Abstract
For the first time, an aza-Heck cyclization that allows the preparation of indoline scaffolds is described. Using N-hydroxy anilines as electrophiles, which can be easily accessed from the corresponding nitroarenes, this method provides indolines bearing pendant functionality and complex ring topologies. Synthesis of challenging indolines, such as those bearing fully substituted carbons at C2 is also possible using this method.
Keywords: catalysis, palladium, indolines, aza-Heck, cyclization
Graphical Abstract
The indoline scaffold is found in numerous natural products and biologically active complex molecules.[1] Synthetic pharmaceuticals containing this ring system are used to treat a wide variety of diseases, including migraines, hypertension, cancer, and chronic inflammatory and neurodegenerative conditions.[2] Notable examples of indoline-containing natural products and drugs are shown in Figure 1,[3] many of which bear a fully substituted carbon at C2 and/or unsaturation adjacent to the indoline nitrogen.
Figure 1.
Notable Natural Products and Drugs Containing Indoline Scaffolds.
Because of the prevalence of indolines in bioactive molecules, the discovery of new methods to prepare this heterocycle has attracted substantial research interest.[1] One attractive strategy involves cyclization of an aniline equivalent onto a pendant alkene. Aza-Wacker approaches to indoline synthesis using this general strategy have been previously described;[4] however, in general they are highly limited in terms of alkene substitution of the substrate. The vast majority of such cyclizations require substrates bearing either a terminal or 1,2-disubstituted alkene and result in mono-cyclic indolines or related heterocycles. Using aza-Wacker approaches, there has been only one isolated example of the formation of a fused bicyclic indoline,[4f] and one example of the cyclization to form an indoline bearing a fully substituted C2 carbon.[4i][5] In general, access to indolines bearing full substitution at C2 is challenging, and most often requires manipulation of a preformed indole core.[1a] Tsuji-Trost and related allylation reactions are capable of accessing such molecules;[6] however, they require more highly functionalized allylic electrophiles, which introduces difficulty in starting material preparation and limits the accessible product ring topologies. Thus, there is a clear need to develop a cyclization technology that can produce a wide range of indoline topologies, including more challenging product structures, from easily available starting materials.
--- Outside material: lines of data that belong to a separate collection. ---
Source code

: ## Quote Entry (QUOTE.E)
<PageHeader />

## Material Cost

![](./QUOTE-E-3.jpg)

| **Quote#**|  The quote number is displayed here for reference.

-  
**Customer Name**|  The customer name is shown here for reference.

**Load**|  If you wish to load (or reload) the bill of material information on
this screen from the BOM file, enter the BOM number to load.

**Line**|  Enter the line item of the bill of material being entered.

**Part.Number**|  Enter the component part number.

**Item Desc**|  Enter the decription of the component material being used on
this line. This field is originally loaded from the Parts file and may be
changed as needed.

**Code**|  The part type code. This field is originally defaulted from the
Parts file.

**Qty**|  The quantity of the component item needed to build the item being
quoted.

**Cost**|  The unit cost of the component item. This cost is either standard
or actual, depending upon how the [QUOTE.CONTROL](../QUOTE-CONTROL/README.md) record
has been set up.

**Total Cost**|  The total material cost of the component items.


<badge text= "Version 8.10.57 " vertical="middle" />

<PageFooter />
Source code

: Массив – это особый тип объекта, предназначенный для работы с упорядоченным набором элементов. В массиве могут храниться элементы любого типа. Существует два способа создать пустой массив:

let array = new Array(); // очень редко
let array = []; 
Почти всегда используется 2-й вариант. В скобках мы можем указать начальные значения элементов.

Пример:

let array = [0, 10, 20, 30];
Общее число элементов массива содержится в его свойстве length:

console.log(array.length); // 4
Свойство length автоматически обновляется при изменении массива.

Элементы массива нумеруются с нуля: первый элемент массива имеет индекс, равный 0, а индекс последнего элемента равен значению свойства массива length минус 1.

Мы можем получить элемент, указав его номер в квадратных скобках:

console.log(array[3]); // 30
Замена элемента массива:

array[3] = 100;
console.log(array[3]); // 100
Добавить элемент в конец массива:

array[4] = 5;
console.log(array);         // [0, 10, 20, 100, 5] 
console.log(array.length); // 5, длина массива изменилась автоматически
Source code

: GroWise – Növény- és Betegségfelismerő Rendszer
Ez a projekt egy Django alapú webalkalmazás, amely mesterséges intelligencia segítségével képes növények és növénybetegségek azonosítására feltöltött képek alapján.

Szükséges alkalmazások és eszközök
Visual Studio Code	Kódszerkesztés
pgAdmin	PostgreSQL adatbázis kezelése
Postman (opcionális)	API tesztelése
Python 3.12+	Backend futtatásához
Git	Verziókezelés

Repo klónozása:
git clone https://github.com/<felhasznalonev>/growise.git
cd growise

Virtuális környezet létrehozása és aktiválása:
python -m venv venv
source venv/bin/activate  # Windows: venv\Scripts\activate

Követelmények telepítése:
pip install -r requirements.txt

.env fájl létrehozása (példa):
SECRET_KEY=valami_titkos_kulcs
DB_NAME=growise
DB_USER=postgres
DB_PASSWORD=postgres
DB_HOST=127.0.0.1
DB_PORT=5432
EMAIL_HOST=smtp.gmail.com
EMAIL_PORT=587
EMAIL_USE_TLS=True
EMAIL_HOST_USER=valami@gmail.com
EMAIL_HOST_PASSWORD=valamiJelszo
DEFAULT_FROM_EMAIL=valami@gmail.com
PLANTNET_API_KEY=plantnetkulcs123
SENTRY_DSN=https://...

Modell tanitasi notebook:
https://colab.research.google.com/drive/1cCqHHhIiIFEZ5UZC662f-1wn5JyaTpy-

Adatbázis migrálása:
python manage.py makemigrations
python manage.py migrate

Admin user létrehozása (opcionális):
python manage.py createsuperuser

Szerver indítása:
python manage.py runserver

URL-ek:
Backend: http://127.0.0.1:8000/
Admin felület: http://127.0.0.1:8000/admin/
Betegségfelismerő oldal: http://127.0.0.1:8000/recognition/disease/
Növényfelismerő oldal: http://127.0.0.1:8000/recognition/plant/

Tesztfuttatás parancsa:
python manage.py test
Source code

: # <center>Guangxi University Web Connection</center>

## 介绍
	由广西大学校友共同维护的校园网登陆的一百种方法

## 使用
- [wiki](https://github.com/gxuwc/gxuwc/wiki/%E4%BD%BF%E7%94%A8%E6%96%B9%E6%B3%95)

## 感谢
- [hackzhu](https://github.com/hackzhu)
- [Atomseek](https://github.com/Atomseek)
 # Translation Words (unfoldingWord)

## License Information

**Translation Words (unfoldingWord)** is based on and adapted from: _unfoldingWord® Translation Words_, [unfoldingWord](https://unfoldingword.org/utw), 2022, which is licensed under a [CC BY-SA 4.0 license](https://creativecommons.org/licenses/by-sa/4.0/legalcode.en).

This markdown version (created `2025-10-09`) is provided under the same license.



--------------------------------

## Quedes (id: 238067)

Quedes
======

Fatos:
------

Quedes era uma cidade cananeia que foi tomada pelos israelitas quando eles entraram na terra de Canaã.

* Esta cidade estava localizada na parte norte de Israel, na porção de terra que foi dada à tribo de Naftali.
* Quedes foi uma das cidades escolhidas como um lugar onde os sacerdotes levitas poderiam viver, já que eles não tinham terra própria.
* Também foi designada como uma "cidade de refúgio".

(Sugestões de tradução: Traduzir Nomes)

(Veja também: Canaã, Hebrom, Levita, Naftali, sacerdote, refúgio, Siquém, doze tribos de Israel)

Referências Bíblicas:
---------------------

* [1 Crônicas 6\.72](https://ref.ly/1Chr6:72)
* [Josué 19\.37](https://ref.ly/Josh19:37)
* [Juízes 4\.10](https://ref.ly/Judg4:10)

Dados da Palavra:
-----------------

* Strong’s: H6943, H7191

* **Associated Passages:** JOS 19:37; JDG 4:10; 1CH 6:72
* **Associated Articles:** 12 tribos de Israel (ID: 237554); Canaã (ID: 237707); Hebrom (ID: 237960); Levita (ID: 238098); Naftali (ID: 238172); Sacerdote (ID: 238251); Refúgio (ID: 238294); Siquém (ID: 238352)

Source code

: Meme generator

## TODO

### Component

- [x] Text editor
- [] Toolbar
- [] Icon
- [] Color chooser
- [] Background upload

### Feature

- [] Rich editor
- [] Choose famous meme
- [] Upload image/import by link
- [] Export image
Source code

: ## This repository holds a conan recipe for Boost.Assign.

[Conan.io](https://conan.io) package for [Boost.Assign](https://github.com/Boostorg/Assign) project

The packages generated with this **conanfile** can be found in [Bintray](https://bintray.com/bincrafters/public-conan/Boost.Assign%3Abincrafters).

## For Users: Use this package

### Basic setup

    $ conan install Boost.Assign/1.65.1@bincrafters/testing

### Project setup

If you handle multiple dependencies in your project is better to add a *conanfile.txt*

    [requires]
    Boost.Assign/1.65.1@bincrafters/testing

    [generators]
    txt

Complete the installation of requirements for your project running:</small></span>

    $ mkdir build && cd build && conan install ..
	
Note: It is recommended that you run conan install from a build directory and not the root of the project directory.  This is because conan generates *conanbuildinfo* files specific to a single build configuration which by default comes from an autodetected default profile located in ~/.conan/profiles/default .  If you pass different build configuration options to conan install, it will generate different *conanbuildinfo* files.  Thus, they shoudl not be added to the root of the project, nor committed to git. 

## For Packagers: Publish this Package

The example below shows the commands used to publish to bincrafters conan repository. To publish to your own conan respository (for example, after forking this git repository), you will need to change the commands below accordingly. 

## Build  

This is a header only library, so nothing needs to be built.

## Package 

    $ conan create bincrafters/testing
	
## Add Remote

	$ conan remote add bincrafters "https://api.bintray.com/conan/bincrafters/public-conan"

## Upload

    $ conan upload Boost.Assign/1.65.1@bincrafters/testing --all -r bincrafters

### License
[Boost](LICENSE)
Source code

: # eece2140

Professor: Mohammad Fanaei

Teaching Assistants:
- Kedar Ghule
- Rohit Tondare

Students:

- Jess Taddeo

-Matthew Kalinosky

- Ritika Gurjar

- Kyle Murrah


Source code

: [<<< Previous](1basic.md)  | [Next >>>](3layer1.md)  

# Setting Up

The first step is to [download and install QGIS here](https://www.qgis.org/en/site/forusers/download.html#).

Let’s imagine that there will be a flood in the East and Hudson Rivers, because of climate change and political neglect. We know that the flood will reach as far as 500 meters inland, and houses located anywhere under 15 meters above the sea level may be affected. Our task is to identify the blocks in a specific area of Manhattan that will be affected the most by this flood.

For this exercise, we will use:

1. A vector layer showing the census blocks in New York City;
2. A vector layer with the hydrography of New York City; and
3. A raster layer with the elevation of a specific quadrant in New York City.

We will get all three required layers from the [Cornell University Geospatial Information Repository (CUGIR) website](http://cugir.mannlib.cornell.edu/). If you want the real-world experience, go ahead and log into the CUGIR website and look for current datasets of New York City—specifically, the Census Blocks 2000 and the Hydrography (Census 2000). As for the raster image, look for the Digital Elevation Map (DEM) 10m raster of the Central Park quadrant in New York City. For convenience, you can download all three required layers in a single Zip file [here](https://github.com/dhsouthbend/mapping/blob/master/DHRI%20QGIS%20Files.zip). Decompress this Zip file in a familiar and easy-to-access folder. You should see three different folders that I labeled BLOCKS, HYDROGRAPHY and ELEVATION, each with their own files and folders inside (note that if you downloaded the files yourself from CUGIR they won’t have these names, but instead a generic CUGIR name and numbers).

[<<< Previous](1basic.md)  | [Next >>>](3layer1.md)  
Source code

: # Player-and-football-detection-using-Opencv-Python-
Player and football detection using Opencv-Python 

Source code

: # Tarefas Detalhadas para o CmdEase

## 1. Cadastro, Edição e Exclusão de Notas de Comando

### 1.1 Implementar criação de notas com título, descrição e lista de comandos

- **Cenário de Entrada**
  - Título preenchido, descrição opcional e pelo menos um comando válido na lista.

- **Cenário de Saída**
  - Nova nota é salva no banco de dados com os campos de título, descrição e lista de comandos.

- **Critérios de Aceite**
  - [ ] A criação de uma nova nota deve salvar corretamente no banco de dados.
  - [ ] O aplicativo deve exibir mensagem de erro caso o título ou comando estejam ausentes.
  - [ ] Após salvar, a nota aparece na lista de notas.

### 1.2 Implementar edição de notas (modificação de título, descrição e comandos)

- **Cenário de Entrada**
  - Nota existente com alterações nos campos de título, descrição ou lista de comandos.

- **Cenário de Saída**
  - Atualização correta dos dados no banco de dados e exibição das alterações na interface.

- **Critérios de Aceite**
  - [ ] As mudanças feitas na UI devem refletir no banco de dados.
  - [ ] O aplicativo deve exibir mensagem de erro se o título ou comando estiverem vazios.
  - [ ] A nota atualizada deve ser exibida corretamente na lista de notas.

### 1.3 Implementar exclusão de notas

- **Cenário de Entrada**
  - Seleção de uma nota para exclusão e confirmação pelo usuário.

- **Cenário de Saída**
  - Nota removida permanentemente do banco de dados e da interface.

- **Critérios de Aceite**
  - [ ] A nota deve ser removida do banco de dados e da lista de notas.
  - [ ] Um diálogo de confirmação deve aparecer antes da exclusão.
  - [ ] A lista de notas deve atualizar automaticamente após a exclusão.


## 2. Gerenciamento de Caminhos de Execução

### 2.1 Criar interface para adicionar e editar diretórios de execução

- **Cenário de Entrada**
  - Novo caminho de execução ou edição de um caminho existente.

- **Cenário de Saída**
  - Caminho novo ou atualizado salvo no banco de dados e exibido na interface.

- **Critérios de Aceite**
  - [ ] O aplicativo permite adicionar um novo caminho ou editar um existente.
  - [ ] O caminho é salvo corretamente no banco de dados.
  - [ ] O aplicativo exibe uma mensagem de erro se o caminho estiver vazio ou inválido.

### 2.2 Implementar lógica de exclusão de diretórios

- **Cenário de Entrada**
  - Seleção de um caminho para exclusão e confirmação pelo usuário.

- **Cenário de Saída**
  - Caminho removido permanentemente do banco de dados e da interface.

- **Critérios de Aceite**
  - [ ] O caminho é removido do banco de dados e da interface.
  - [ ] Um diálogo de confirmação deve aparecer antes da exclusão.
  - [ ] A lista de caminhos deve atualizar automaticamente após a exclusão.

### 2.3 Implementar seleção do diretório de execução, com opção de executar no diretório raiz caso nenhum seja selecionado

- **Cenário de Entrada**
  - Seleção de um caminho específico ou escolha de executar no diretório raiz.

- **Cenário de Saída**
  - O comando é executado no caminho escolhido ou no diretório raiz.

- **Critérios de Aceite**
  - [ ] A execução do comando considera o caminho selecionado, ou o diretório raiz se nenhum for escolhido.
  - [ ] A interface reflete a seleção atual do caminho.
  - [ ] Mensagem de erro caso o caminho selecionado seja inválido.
Over the past several years, the discovery of Heck-type reactions using heteroatomic electrophiles has greatly enhanced carbon-heteroatom bond construction.[7] Within the context of alkaloid synthesis, aza-Heck cyclizations employing nitrogen electrophiles has proven to be a powerful strategy for nitrogen-containing heterocycle synthesis.[8] To date, we and others have described a few classes of such electrophiles that allow access to pyrroles and pyridines,[9] cyclic imines,[10] saturated pyrrolidines and piperidines,[11] lactams,[12] and imidazolidinones.[13] However, the use of nitrogen electrophiles bearing aromatic substitution has not been demonstrated. Moreover, only two prior examples of aniline electrophiles have been shown in cross-coupling reactions, making this a highly underdeveloped area of study.[14],[15]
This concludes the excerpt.